« Ange Leca » : le crime au fil de l’eau…

Paris, hiver 1910. Les eaux de la Seine submergent la capitale, et tout remonte à la surface : notamment le corps d’une femme décapitée et mutilée, impossible à identifier. Ange Leca, journaliste dépendant à l’alcool et détective à ses heures perdues, se lance dans une enquête qui ébranlera ses certitudes… Solide one shot de 72 pages, la nouvelle création des scénaristes Tom Graffin et Jérôme Ropert profite de toute la palette (numérique) de Victor Lapointe : un mystère suintant et une ambiance Belle Époque troublée, dans lesquels on appréciera de se plonger…

Une romance à l'eau de rose ? (planches 3 et 4 - Bamboo/Grand Angle 2023).

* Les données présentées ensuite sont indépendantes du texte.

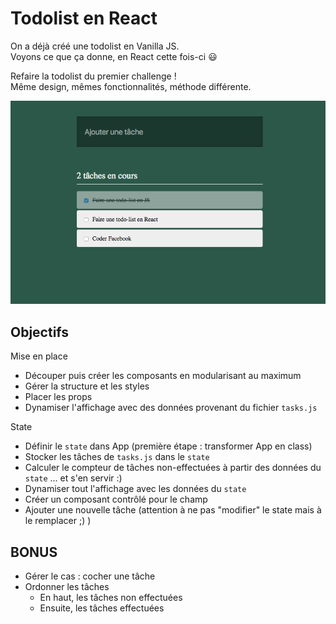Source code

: # Todolist en React

On a déjà créé une todolist en Vanilla JS.  
Voyons ce que ça donne, en React cette fois-ci :smiley:

Refaire la todolist du premier challenge !  
Même design, mêmes fonctionnalités, méthode différente.

![todolist](resultat.png)

## Objectifs

Mise en place

- Découper puis créer les composants en modularisant au maximum
- Gérer la structure et les styles
- Placer les props
- Dynamiser l'affichage avec des données provenant du fichier `tasks.js`

State

- Définir le `state` dans App (première étape : transformer App en class)
- Stocker les tâches de `tasks.js` dans le `state`
- Calculer le compteur de tâches non-effectuées à partir des données du `state` ... et s'en servir :)
- Dynamiser tout l'affichage avec les données du `state`
- Créer un composant contrôlé pour le champ
- Ajouter une nouvelle tâche (attention à ne pas "modifier" le state mais à le remplacer ;) )

## BONUS

- Gérer le cas : cocher une tâche
- Ordonner les tâches
  - En haut, les tâches non effectuées
  - Ensuite, les tâches effectuées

Alors que Fabien Nury et Canal+ nourrissent « Paris Police 1905 », le label Grand Angle des éditions Bamboo semble également apprécier les polars et aventures parisiennes situées au temps de la Belle Époque. En témoignent les récents « L’Oiseau rare » (par Éric Stalner et Cédric Simon ; voir la chronique consacrée par Henri Filippini), « La Petite Voleuse de la tour Eiffel » (David Ratte, Jack Manini et Hervé Richez) ou « Automne en baie de Somme » (voir notre chronique). Pour scénariser « Ange Leca », Tom Graffin (« Jukebox Motel ») s’associe à Jérôme Ropert : un professeur de sciences physiques, également féru de criminologie, de jeu de plateau et de l’époque victorienne. Leur nouveau personnage, journaliste à la fois amouraché d’une femme (Emma Capus) qui n’est pas la sienne, dépendant à l’alcool et opiomane abstinent, ne semble pas avoir que des qualités… mais pense avoir déniché un scoop ! Il faut dire que cette valise contenant un tronc féminin, repêchée avenue de l’Opéra, a de quoi intriguer Ange Leca : qui est peut-être meilleur détective qu’il n’y parait au premier abord…

Vues de Paris en 1910.

Rue du Pont de Suresnes, le 30 janvier 1910.

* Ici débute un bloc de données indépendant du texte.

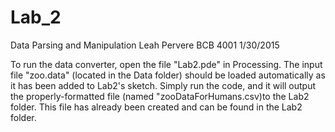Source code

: # Lab_2
Data Parsing and Manipulation
Leah Pervere
BCB 4001
1/30/2015

To run the data converter, open the file "Lab2.pde" in Processing. The input file "zoo.data" (located in the Data folder) should be loaded automatically as it has been added to Lab2's sketch. Simply run the code, and it will output the properly-formatted file (named "zooDataForHumans.csv)to the Lab2 folder. This file has already been created and can be found in the Lab2 folder.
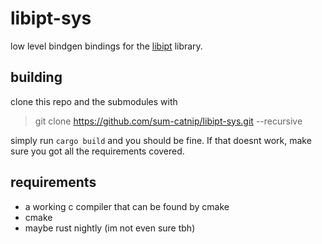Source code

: # libipt-sys
low level bindgen bindings for the [libipt](https://github.com/intel/libipt) library.

## building

clone this repo and the submodules with
> git clone https://github.com/sum-catnip/libipt-sys.git --recursive

simply run `cargo build` and you should be fine.
If that doesnt work, make sure you got all the requirements covered.

## requirements

- a working c compiler that can be found by cmake
- cmake
- maybe rust nightly (im not even sure tbh)
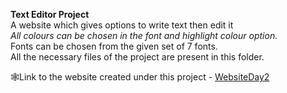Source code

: <b>Text Editor Project</b></br>
A website which gives options to write text then edit it</br>
*All colours can be chosen in the font and highlight colour option.*</br>
Fonts can be chosen from the given set of 7 fonts.</br>
All the necessary files of the project are present in this folder.</br>

🕸Link to the website created under this project - [WebsiteDay2](https://65147bed7e57d62e4e287b96--gleaming-crumble-d75166.netlify.app/)

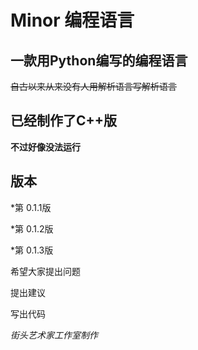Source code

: # Minor 编程语言

## 一款用Python编写的编程语言

~~自古以来从来没有人用解析语言写解析语言~~

## 已经制作了C++版

**不过好像没法运行**

## 版本

*第 0.1.1版

*第 0.1.2版

*第 0.1.3版

希望大家提出问题

提出建议

写出代码

*街头艺术家工作室制作*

La rue Jacob et ses pavés de bois devenus flottants...

En couverture, relevons précisément les indices données : lieu (Paris, avec la tour Eiffel), époque (la grande crue de 1910, avec ses artères inondées et ses pavés de bois devenus flottant) et genre (polar historique) sont aisés à déterminer. La valise, au contenu ici encore mystérieux, semblera déjà être au cÅ“ur d’une intrigue où le flair – tant du détective que de son chien – sera primordial. L’on pourra aussi songer à quelques affaires retentissantes, telles celle de la malle sanglante en 1889 (l’assassinat d’un huissier de justice réputé), sans compter Jack l’Éventreur (1888) ou Landru (1914). Aux alentours, trois pistes se dessinent déjà, au travers des trois enseignes visibles : une librairie, une épicerie et une mercerie. Victime et criminel appartiennent-ils à l’un de ces univers, il est encore trop tôt pour le dire, mais aucun détail ne saurait être minimisé. Tout au plus devra-t-on garder à l’esprit que le monde des lettres, de la finance et du spectacle se télescopent en ce début de siècle, entre crime et séduction. Au fil de l’eau, chacun a pu garder en mémoire cette crue parisienne centennale, débutée le 18 janvier 1910 et qui culminera dix jours plus tard (8,62 m atteints au pont d’Austerlitz). Des paysages dignes de Venise, avec ses habitants contraints de se déplacer en barques ou sur des passerelles provisoirement installées le long des maisons. D’autres images sont moins mémorables : le préfet Lépine tentant de prévenir les épidémies en faisant évacuer chaque jour 1 500 tonnes d’ordures, déversées dans la Seine depuis le pont de Tolbiac… Au total : 150 000 sinistrés, mais seulement cinq morts, sans compter la girafe du Jardin des plantes, victime d’une pneumonie faute d’avoir été évacuée à temps !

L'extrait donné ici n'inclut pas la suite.